Cosmos DB Integrated Cache: Reducing RU Costs at Scale

Cosmos DB has introduced an integrated cache that sits between your application and the database. This can dramatically reduce RU consumption and latency for read-heavy workloads, without managing a separate caching layer.

The Problem It Solves

Before integrated cache, the pattern for reducing Cosmos DB costs was:

  1. Deploy Redis or another cache
  2. Implement cache-aside pattern in application code
  3. Handle cache invalidation
  4. Manage another service

This works but adds complexity.
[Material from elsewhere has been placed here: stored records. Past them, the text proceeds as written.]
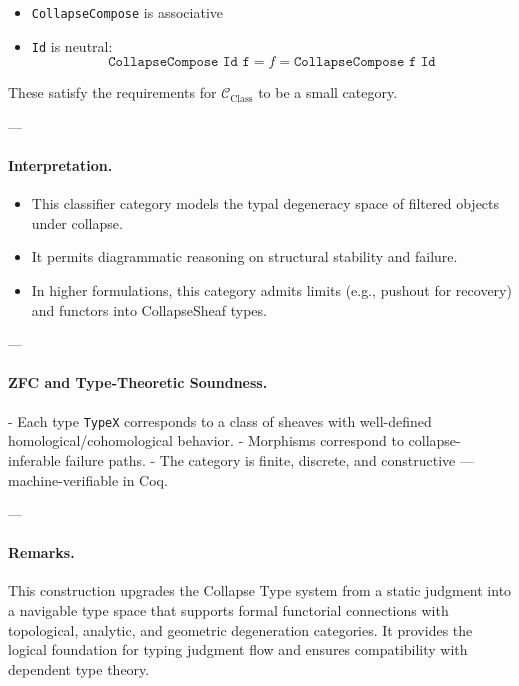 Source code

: \documentclass[11pt]{article}
\begin{document}
\begin{itemize}
  \item \texttt{CollapseCompose} is associative
  \item \texttt{Id} is neutral:  
    \[
    \texttt{CollapseCompose Id f} = f = \texttt{CollapseCompose f Id}
    \]
\end{itemize}

These satisfy the requirements for \(\mathcal{C}_{\text{Class}}\) to be a small category.

---

\paragraph{Interpretation.}

\begin{itemize}
  \item This classifier category models the typal degeneracy space of filtered objects under collapse.
  \item It permits diagrammatic reasoning on structural stability and failure.
  \item In higher formulations, this category admits limits (e.g., pushout for recovery) and functors into CollapseSheaf types.
\end{itemize}

---

\paragraph{ZFC and Type-Theoretic Soundness.}

- Each type \texttt{TypeX} corresponds to a class of sheaves with well-defined homological/cohomological behavior.
- Morphisms correspond to collapse-inferable failure paths.
- The category is finite, discrete, and constructive — machine-verifiable in Coq.

---

\paragraph{Remarks.}

This construction upgrades the Collapse Type system from a static judgment into a navigable type space  
that supports formal functorial connections with topological, analytic, and geometric degeneration categories.  
It provides the logical foundation for typing judgment flow and ensures compatibility with dependent type theory.
\end{document}
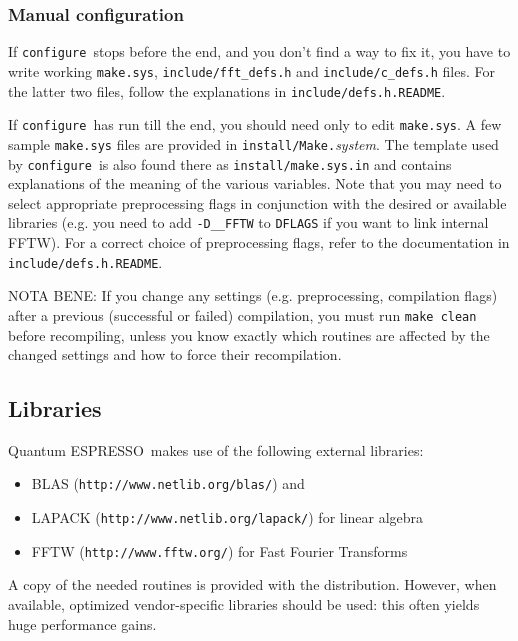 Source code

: \documentclass[12pt,a4paper]{article}
\def\qe{{\sc Quantum ESPRESSO}}
\def\configure{\texttt{configure}}
\begin{document}
\subsubsection{Manual configuration}
\label{SubSec:manconf}
If \configure\ stops before the end, and you don't find a way to fix
it, you have to write working \texttt{make.sys}, \texttt{include/fft\_defs.h}
and \texttt{include/c\_defs.h} files. 
For the latter two files, follow the explanations in 
\texttt{include/defs.h.README}.

If \configure\ has run till the end, you should need only to
edit \texttt{make.sys}. A few sample \texttt{make.sys} files
are provided in \texttt{install/Make.}{\em system}. The template used 
by \configure\ is also found there as \texttt{install/make.sys.in} 
and contains explanations of the meaning
of the various variables. Note that you may need 
to select appropriate preprocessing flags
in conjunction with the desired or available
libraries (e.g. you need to add \texttt{-D\_\_FFTW} to \texttt{DFLAGS}
if you want to link internal FFTW). For a correct choice of preprocessing 
flags, refer to the documentation in \texttt{include/defs.h.README}.

NOTA BENE: If you change any settings (e.g. preprocessing,
compilation flags) 
after a previous (successful or failed) compilation, you must run 
\texttt{make clean} before recompiling, unless you know exactly which 
routines are affected by the changed settings and how to force their recompilation.

\subsection{Libraries}
\label{Sec:Libraries}

\qe\ makes use of the following external libraries:
\begin{itemize}
\item BLAS (\texttt{http://www.netlib.org/blas/}) and 
\item LAPACK (\texttt{http://www.netlib.org/lapack/}) for linear algebra 
\item FFTW (\texttt{http://www.fftw.org/}) for Fast Fourier Transforms
\end{itemize}
A copy of the needed routines is provided with the distribution. However,
when available, optimized vendor-specific libraries should be used: this
often yields huge performance gains.
\end{document}
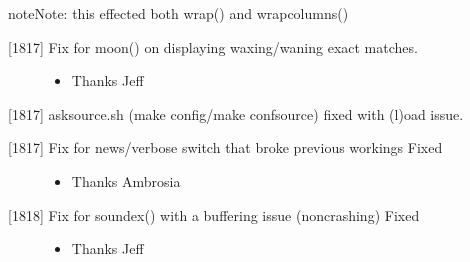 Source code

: \documentclass[letterpaper,10pt,english]{sphinxmanual}
\begin{document}
\begin{sphinxadmonition}{note}{Note:}
\sphinxAtStartPar
this effected both wrap() and wrapcolumns()
\end{sphinxadmonition}
\begin{description}
\item[{{[}18\sphinxhyphen{}17{]} Fix for moon() on displaying waxing/waning exact matches.}] \leavevmode\begin{itemize}
\item {} 
\sphinxAtStartPar
Thanks Jeff

\end{itemize}

\end{description}

\sphinxAtStartPar
{[}18\sphinxhyphen{}17{]} asksource.sh (make config/make confsource) fixed with (l)oad issue.
\begin{description}
\item[{{[}18\sphinxhyphen{}17{]} Fix for news/verbose switch that broke previous workings \sphinxhyphen{} Fixed}] \leavevmode\begin{itemize}
\item {} 
\sphinxAtStartPar
Thanks Ambrosia

\end{itemize}

\item[{{[}18\sphinxhyphen{}18{]} Fix for soundex() with a buffering issue (non\sphinxhyphen{}crashing) \sphinxhyphen{} Fixed}] \leavevmode\begin{itemize}
\item {} 
\sphinxAtStartPar
Thanks Jeff

\end{itemize}

\end{description}
\end{document}
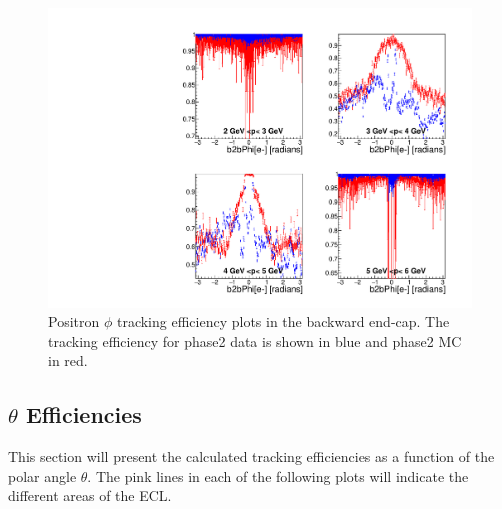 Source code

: \documentclass[a4paper,11pt,twosided,final,german,openbib,pdftex,listof=totoc,bibliography=totoc]{scrbook}
\begin{document}
\begin{figure}[!htbp]
	\centering
	\includegraphics[width=\textwidth]{Plots/master/xPMPhiepEC}
	\caption[Momentum $\phi$ Positron Backward End-Cap Efficiency Phase2]{Positron $\phi$ tracking efficiency plots in the backward end-cap. The tracking efficiency for phase2 data is shown in blue and phase2 MC in red.}
	
	\label{plt:xPMPhiepEC}
\end{figure}



\clearpage


\subsection{$\theta$ Efficiencies}

This section will present the calculated tracking efficiencies as a function of the polar angle $\theta$. The pink lines in each of the following plots will indicate the different areas of the ECL.
\end{document}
The integrated cache handles all of this at the database level.

How It Works

The integrated cache is a dedicated gateway that:

  • Caches frequently accessed items
  • Serves reads from cache when possible
  • Automatically invalidates on writes
  • Integrates with existing SDK
Application -> Dedicated Gateway (Cache) -> Cosmos DB

You don’t change your application code - just the connection mode.

Enabling Integrated Cache

First, create a dedicated gateway for your Cosmos account:

az cosmosdb create \
    --name mycosmosaccount \
    --resource-group myresourcegroup \
    --default-consistency-level Session \
    --enable-dedicated-gateway true \
    --dedicated-gateway-size "CosmosDb.D4s"

# Or add to existing account
az cosmosdb update \
    --name mycosmosaccount \
    --resource-group myresourcegroup \
    --enable-dedicated-gateway true \
    --dedicated-gateway-size "CosmosDb.D4s"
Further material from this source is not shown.